Dalla radice ebraica Ya'aqob, la stessa di Giacobbe, porta anche una storia di testardaggine e lotta per la benedizione. Santiago è leale (8/10) e di parola; quando si impegna, mantiene la promessa. La sua indipendenza (7/10) lo spinge a tracciare la propria strada —molto letteralmente—, e la sua stabilità (7/10) gli conferisce la resistenza del buon camminatore: non cerca scorciatoie, cerca di arrivare.
C'è in lui un punto di leader naturale. Non ha bisogno di imporsi; le persone lo seguono perché proietta sicurezza e direzione. Lo incarnano portatori tanto distinti come Santiago Ramón y Cajal, Nobel che ha mappato il cervello con pazienza infinita, o Santi Cazorla, che è tornato da mille infortuni grazie alla forza di volontà. Professioni distinte, stessa pasta: costanza e grandezza di mire.
Nel quotidiano, Santiago combina questa ampiezza di mete con calore: è socievole, ama la compagnia, sa celebrare. Generazionalmente vive un'età dell'oro —è tra i nomi più dati in tutta l'America ispanica—, eppure non perde la sua aura signorile e giacobea. È il pellegrino conquistatore, colui che esce di casa disposto ad arrivare lontano e tornare con storie. Con un Santiago, c'è sempre una strada davanti.
Ritratto giocoso, da prendere con il sorriso.

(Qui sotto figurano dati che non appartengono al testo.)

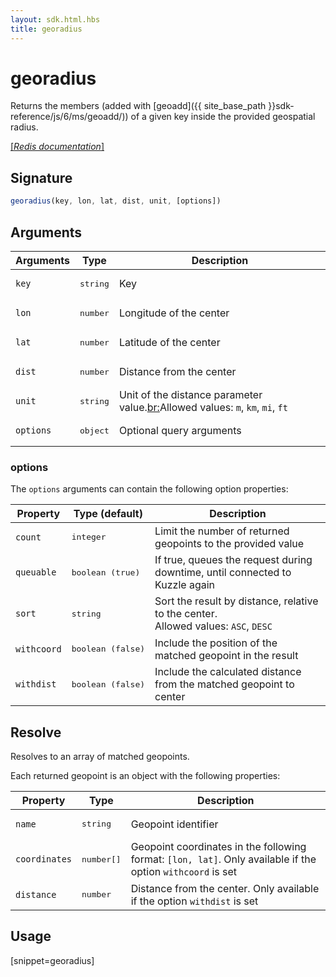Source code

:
 ```yaml
---
layout: sdk.html.hbs
title: georadius
---
```


# georadius


Returns the members (added with [geoadd]({{ site_base_path }}sdk-reference/js/6/ms/geoadd/)) of a given key inside the provided geospatial radius.

[[_Redis documentation_]](https://redis.io/commands/georadius)

## Signature

```js
georadius(key, lon, lat, dist, unit, [options])

```

## Arguments

| Arguments    | Type    | Description |
|--------------|---------|-------------|
| `key` | <pre>string</pre> | Key |
| `lon` | <pre>number</pre> | Longitude of the center |
| `lat` | <pre>number</pre> | Latitude of the center  |
| `dist` | <pre>number</pre> | Distance from the center |
| `unit` | <pre>string</pre> | Unit of the distance parameter value.<br:>Allowed values: `m`, `km`, `mi`, `ft` |
| ``options`` | <pre>object</pre> | Optional query arguments |

### options

The `options` arguments can contain the following option properties:

| Property   | Type (default)   | Description                       |
| ---------- | ------- | --------------------------------- |
| `count` | <pre>integer</pre> | Limit the number of returned geopoints to the provided value |
| `queuable` | <pre>boolean (true)</pre> | If true, queues the request during downtime, until connected to Kuzzle again |
| `sort` | <pre>string</pre> | Sort the result by distance, relative to the center.<br/>Allowed values: `ASC`, `DESC` |
| `withcoord` | <pre>boolean (false)</pre> | Include the position of the matched geopoint in the result |
| `withdist` | <pre>boolean (false)</pre> | Include the calculated distance from the matched geopoint to center |

## Resolve

Resolves to an array of matched geopoints.

Each returned geopoint is an object with the following properties:

| Property   | Type   | Description                       |
| ---------- | ------- | --------------------------------- |
| `name` | <pre>string</pre> | Geopoint identifier |
| `coordinates` | <pre>number[]</pre> | Geopoint coordinates in the following format: `[lon, lat]`. Only available if the option `withcoord` is set |
| `distance` | <pre>number</pre> | Distance from the center. Only available if the option `withdist` is set |

## Usage

[snippet=georadius]
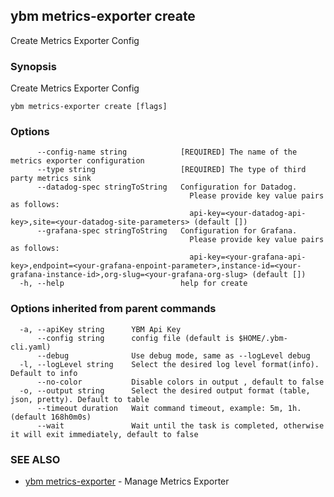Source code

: ## ybm metrics-exporter create

Create Metrics Exporter Config

### Synopsis

Create Metrics Exporter Config

```
ybm metrics-exporter create [flags]
```

### Options

```
      --config-name string            [REQUIRED] The name of the metrics exporter configuration
      --type string                   [REQUIRED] The type of third party metrics sink
      --datadog-spec stringToString   Configuration for Datadog. 
                                      	Please provide key value pairs as follows: 
                                      	api-key=<your-datadog-api-key>,site=<your-datadog-site-parameters> (default [])
      --grafana-spec stringToString   Configuration for Grafana. 
                                      	Please provide key value pairs as follows: 
                                      	api-key=<your-grafana-api-key>,endpoint=<your-grafana-enpoint-parameter>,instance-id=<your-grafana-instance-id>,org-slug=<your-grafana-org-slug> (default [])
  -h, --help                          help for create
```

### Options inherited from parent commands

```
  -a, --apiKey string      YBM Api Key
      --config string      config file (default is $HOME/.ybm-cli.yaml)
      --debug              Use debug mode, same as --logLevel debug
  -l, --logLevel string    Select the desired log level format(info). Default to info
      --no-color           Disable colors in output , default to false
  -o, --output string      Select the desired output format (table, json, pretty). Default to table
      --timeout duration   Wait command timeout, example: 5m, 1h. (default 168h0m0s)
      --wait               Wait until the task is completed, otherwise it will exit immediately, default to false
```

### SEE ALSO

* [ybm metrics-exporter](ybm_metrics-exporter.md)	 - Manage Metrics Exporter

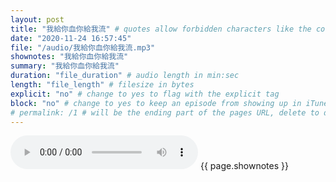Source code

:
 ```yaml
---
layout: post
title: "我給你血你給我流" # quotes allow forbidden characters like the colon
date: "2020-11-24 16:57:45"
file: "/audio/我給你血你給我流.mp3"
shownotes: "我給你血你給我流"
summary: "我給你血你給我流"
duration: "file_duration" # audio length in min:sec
length: "file_length" # filesize in bytes
explicit: "no" # change to yes to flag with the explicit tag
block: "no" # change to yes to keep an episode from showing up in iTunes
# permalink: /1 # will be the ending part of the pages URL, delete to default to the title
---
```


<audio controls>
<source src="{{site.url}}{{site.baseurl}}{{ page.file }}" type="audio/x-mp3">
Your browser does not support the audio element.
</audio>
{{ page.shownotes }}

Santiago non cerca l'amore, lo esige come un diritto ancestrale. La sua seduzione è un gioco di mani esperte, un "suplantador" che sa leggere il desiderio prima che venga pronunciato. Non forza la porta; la lascia socchiusa, invitando ad attraversare la soglia con la grazia di chi si sente sostenuto da una forza maggiore. A letto, è intenso, possessivo ma devoto, mescolando la passione terrena con una devozione quasi sacra. Ama le anime complesse, quei misteri che esige di decifrare, ma fugge dalla mediocrità e dalla passività; la routine è il suo peggior nemico. Si sente attratto dall'intensità, da quella scintilla elettrica che lo fa sentire vivo, anche se questo significa danzare sul bordo dell'abisso. Tuttavia, la sua lealtà è incrollabile. Una volta scelto, diventa il pilastro inamovibile, il protettore che non fallisce mai. Ama con la forza di chi sa che il tempo è effimero, lasciando un segno indelebile su chi avrà il privilegio di condividere il suo fuoco.
Da «Sant-Iago», cioè «Santo Giacomo»; proviene dall'ebraico Ya'aqob (Giacobbe) attraverso il latino Iacobus.
Come forma di Giacobbe, si glosa tradizionalmente come «sostenuto da Dio» o «colui che supplanta»; nella tradizione popolare, «colui che Dio ricompensa».
Il 25 luglio, giorno di Santiago Apostolo, patrono della Spagna.
Tutti derivano dallo stesso Jacobus/Ya'aqob e sono storicamente parenti, sebbene oggi funzionino come nomi indipendenti.
Santiago Maggiore è il patrono nazionale e la sua tomba a Compostela è meta del Cammino di Santiago fin dal Medioevo.